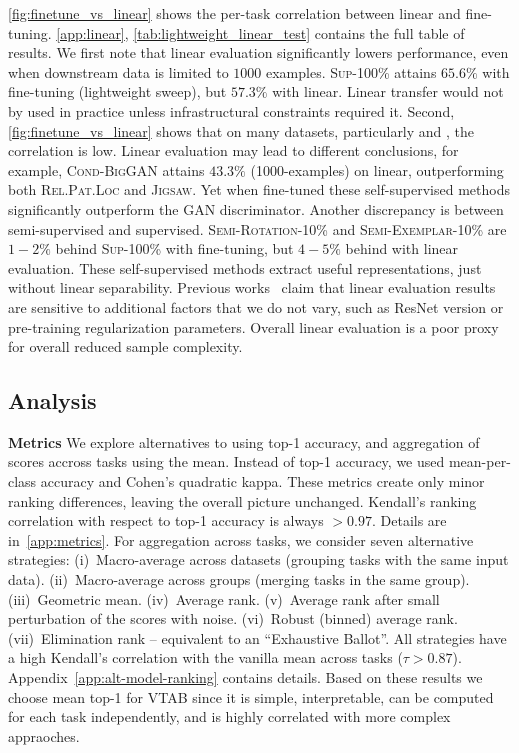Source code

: \ref{fig:finetune_vs_linear} shows the per-task correlation between linear and fine-tuning.
\ref{app:linear}, \ref{tab:lightweight_linear_test} contains the full table of results. We first note that linear evaluation significantly lowers performance, even when downstream data is limited to $1000$ examples.
\textsc{Sup-100\%} attains $65.6\%$ with fine-tuning (lightweight sweep), but $57.3\%$ with linear. Linear transfer would not by used in practice unless infrastructural constraints required it. Second, \ref{fig:finetune_vs_linear} shows that on many datasets, particularly \taskSpecialized{} and \taskStructured{}, the correlation is low. Linear evaluation may lead to different conclusions, for example, \textsc{Cond-BigGAN} attains $43.3\%$ (1000-examples) on linear, outperforming both \textsc{Rel.Pat.Loc} and \textsc{Jigsaw}.
Yet when fine-tuned these self-supervised methods significantly outperform the GAN discriminator. Another discrepancy is between semi-supervised and supervised.
\textsc{Semi-Rotation-10\%} and \textsc{Semi-Exemplar-10\%} are $1-2\%$ behind \textsc{Sup-100\%} with fine-tuning, but $4-5\%$ behind with linear evaluation. These self-supervised methods extract useful representations, just without linear separability. Previous works~\citep{kornblith2018better,kolesnikov2019revisiting} claim that linear evaluation results are sensitive to additional factors that we do not vary, such as ResNet version or pre-training regularization parameters. Overall linear evaluation is a poor proxy for overall reduced sample complexity.

\subsection{Analysis\label{sec:analysis}}

\textbf{Metrics}\quad
We explore alternatives to using top-1 accuracy, and aggregation of scores accross tasks using the mean. Instead of top-1 accuracy, we used mean-per-class accuracy and Cohen's quadratic kappa. These metrics create only minor ranking differences, leaving the overall picture unchanged. Kendall's ranking correlation with respect to top-1 accuracy is always $>0.97$. Details are in~\ref{app:metrics}.
For aggregation across tasks, we consider seven alternative strategies: (i)~Macro-average across datasets (grouping tasks with the same input data). (ii)~Macro-average across groups (merging tasks in the same group). (iii)~Geometric mean. (iv)~Average rank. (v)~Average rank after small perturbation of the scores with noise. (vi)~Robust (binned) average rank. (vii)~Elimination rank -- equivalent to an ``Exhaustive Ballot''. All strategies have a high Kendall's correlation with the vanilla mean across tasks ($\tau>0.87$).
Appendix~\ref{app:alt-model-ranking} contains details. Based on these results we choose mean top-1 for VTAB since it is simple, interpretable, can be computed for each task independently, and is highly correlated with more complex appraoches.

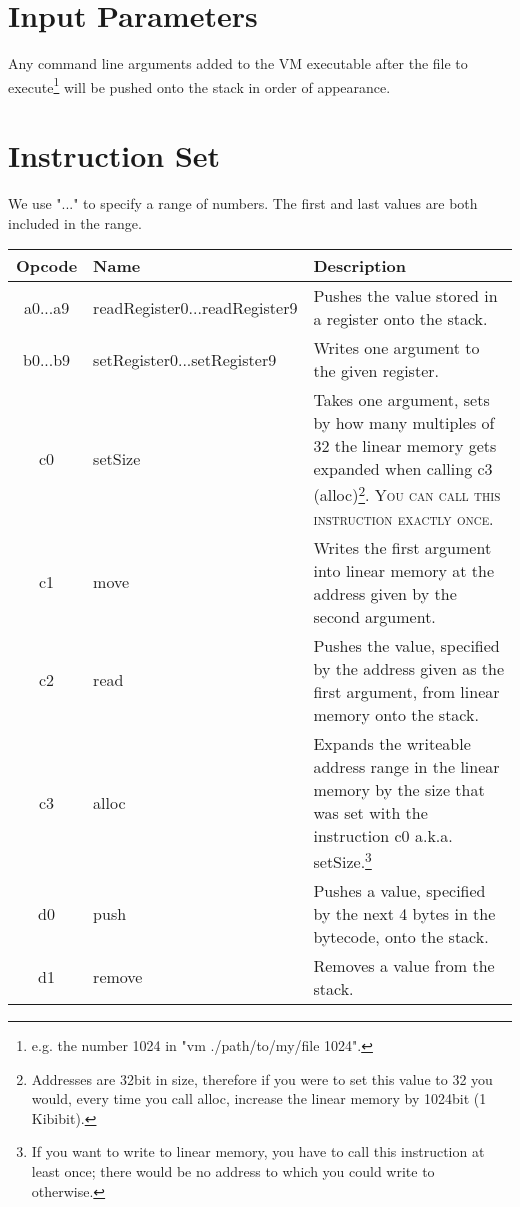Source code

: \documentclass[10pt,a4paper]{article}
\begin{document}
	\section{Input Parameters}
	\label{input_parameters}
	Any command line arguments added to the VM executable after the file to execute\footnote{e.g. the number 1024 in "vm ./path/to/my/file 1024".} will be pushed onto the stack in order of appearance.
	
	\section{Instruction Set}
	\label{instruction_set}
	We use "..." to specify a range of numbers. The first and last values are both included in the range. \\
	\begin{longtable}[c]{c|l|p{9cm}}
		\hline
		Opcode & Name & Description \\
		\hline
		\hex a0...\hex a9 & readRegister0...readRegister9 & Pushes the value stored in a register onto the stack. \\
		\hline
		\hex b0...\hex b9 & setRegister0...setRegister9 & Writes one argument to the given register. \\
		\hline
		\hline
		\hex c0 & setSize & Takes one argument, sets by how many multiples of 32 the linear memory gets expanded when calling \hex c3 (alloc)\footnote{Addresses are 32bit in size, therefore if you were to set this value to 32 you would, every time you call alloc, increase the linear memory by 1024bit (1 Kibibit).}. \textsc{You can call this instruction exactly once.} \\
		\hline
		\hex c1 & move & Writes the first argument into linear memory at the address given by the second argument. \\
		\hline		
		\hex c2 & read & Pushes the value, specified by the address given as the first argument, from linear memory onto the stack. \\
		\hline
		\hex c3 & alloc & Expands the writeable address range in the linear memory by the size that was set with the instruction \hex c0 a.k.a. setSize.\footnote{If you want to write to linear memory, you have to call this instruction at least once; there would be no address to which you could write to otherwise.}\\
		\hline	
		\hline	
		\hex d0 & push & Pushes a value, specified by the next 4 bytes in the bytecode, onto the stack. \\
		\hline		
		\hex d1 & remove & Removes a value from the stack. \\

\end{longtable}
\end{document}
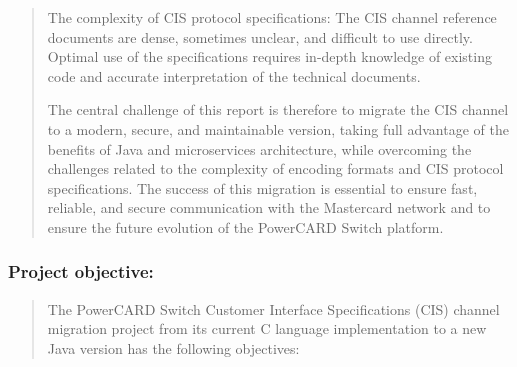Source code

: \documentclass[12pt,a4paper]{report}
\begin{document}
\begin{quote}
The complexity of CIS protocol specifications: The CIS channel reference
documents are dense, sometimes unclear, and difficult to use directly.
Optimal use of the specifications requires in-depth knowledge of
existing code and accurate interpretation of the technical documents.

The central challenge of this report is therefore to migrate the CIS
channel to a modern, secure, and maintainable version, taking full
advantage of the benefits of Java and microservices architecture, while
overcoming the challenges related to the complexity of encoding formats
and CIS protocol specifications. The success of this migration is
essential to ensure fast, reliable, and secure communication with the
Mastercard network and to ensure the future evolution of the PowerCARD
Switch platform.
\end{quote}

\hypertarget{project-objective}{%
\subsubsection{\texorpdfstring{\textbf{Project
objective:}}{Project objective:}}\label{project-objective}}

\begin{quote}
The PowerCARD Switch Customer Interface Specifications (CIS) channel
migration project from its current C language implementation to a new
Java version has the following objectives:
\end{quote}
\end{document}
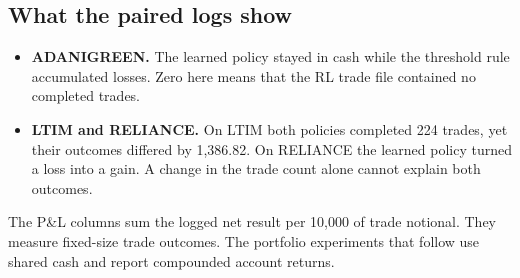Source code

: \documentclass[12pt,a4paper,twoside,openany]{report}
\begin{document}
\subsection*{What the paired logs show}
\begin{itemize}\item \textbf{ADANIGREEN.} The learned policy stayed in cash while the threshold rule accumulated losses. Zero here means that the RL trade file contained no completed trades.\end{itemize}
\begin{itemize}\item \textbf{LTIM and RELIANCE.} On LTIM both policies completed 224 trades, yet their outcomes differed by 1,386.82. On RELIANCE the learned policy turned a loss into a gain. A change in the trade count alone cannot explain both outcomes.\end{itemize}
The P\&L columns sum the logged net result per 10,000 of trade notional. They measure fixed-size trade outcomes. The portfolio experiments that follow use shared cash and report compounded account returns.\par
\end{document}
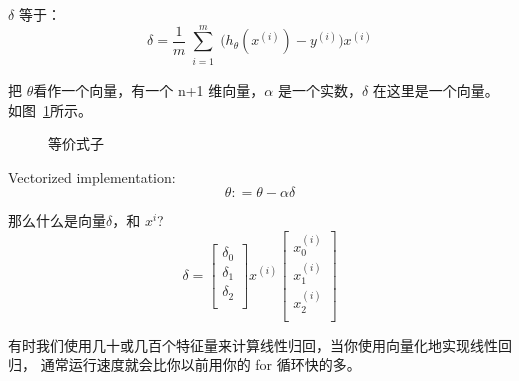\documentclass[UTF8]{ctexart}
\begin{document}
$\delta$ 等于：
\begin{equation*}
\delta=
\frac{1}{m}
\sum^m_{\substack{i=1}}
 \Big(h_\theta(x^{(i)})-y^{(i)}\Big)x^{(i)}
\end{equation*}

把 $\theta$看作一个向量，有一个 n+1 维向量，$\alpha$ 是一个实数，$\delta$ 在这里是一个向量。
如图~\ref{fig:43}所示。
\begin{figure}[H]
 \caption{等价式子}
 \label{fig:43}
\end{figure}

Vectorized implementation:
\begin{equation*}
\theta : = \theta - \alpha \delta
\end{equation*}

那么什么是向量$\delta$，和 $x^{i}$?
\begin{equation*}
  \delta=
  \begin{bmatrix}
     \delta_{0} \\
     \delta_{1} \\
     \delta_{2} \\
  \end{bmatrix}
  x^{(i)}
\begin{bmatrix}
  x_{0}^{(i)} \\
   x_{1}^{(i)} \\
   x_{2}^{(i)} \\
\end{bmatrix}
\end{equation*}

有时我们使用几十或几百个特征量来计算线性归回，当你使用向量化地实现线性回归，
通常运行速度就会比你以前用你的 for 循环快的多。
\end{document}

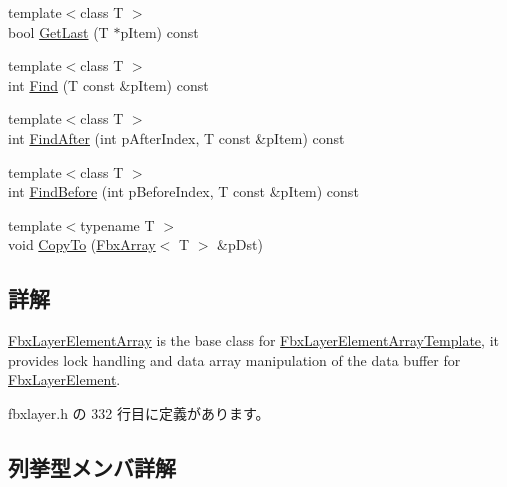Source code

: \begin{DoxyCompactItemize}
\item 
{\footnotesize template$<$class T $>$ }\\bool \hyperlink{class_fbx_layer_element_array_a151426ccb1c4c28550c637716fdb7b64}{Get\+Last} (T $\ast$p\+Item) const
\item 
{\footnotesize template$<$class T $>$ }\\int \hyperlink{class_fbx_layer_element_array_a8dcc42ae3b8a351a1d5204a416fe72de}{Find} (T const \&p\+Item) const
\item 
{\footnotesize template$<$class T $>$ }\\int \hyperlink{class_fbx_layer_element_array_a6f33a669f8e1d538ff753db1b9378dcc}{Find\+After} (int p\+After\+Index, T const \&p\+Item) const
\item 
{\footnotesize template$<$class T $>$ }\\int \hyperlink{class_fbx_layer_element_array_a4fa63bc33b1de09a7d1b8be32b84b06c}{Find\+Before} (int p\+Before\+Index, T const \&p\+Item) const
\item 
{\footnotesize template$<$typename T $>$ }\\void \hyperlink{class_fbx_layer_element_array_a64ddf869251ef992f995a5bb9c16efcc}{Copy\+To} (\hyperlink{class_fbx_array}{Fbx\+Array}$<$ T $>$ \&p\+Dst)
\end{DoxyCompactItemize}


\subsection{詳解}
\hyperlink{class_fbx_layer_element_array}{Fbx\+Layer\+Element\+Array} is the base class for \hyperlink{class_fbx_layer_element_array_template}{Fbx\+Layer\+Element\+Array\+Template}, it provides lock handling and data array manipulation of the data buffer for \hyperlink{class_fbx_layer_element}{Fbx\+Layer\+Element}. 

 fbxlayer.\+h の 332 行目に定義があります。



\subsection{列挙型メンバ詳解}
\mbox{\label{class_fbx_layer_element_array_a8968b1fb337f924d0e9ca87302b54d70}}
##############################
> WHAT IS EXPECTED: The response must hold only the lines above from the line with "linear and fine-tuning." through the line with "to $1000$ examples.", each copied exactly, both ends kept.

> RESULT OF THIS TASK:
: \ref{fig:finetune_vs_linear} shows the per-task correlation between linear and fine-tuning.
\ref{app:linear}, \ref{tab:lightweight_linear_test} contains the full table of results. We first note that linear evaluation significantly lowers performance, even when downstream data is limited to $1000$ examples.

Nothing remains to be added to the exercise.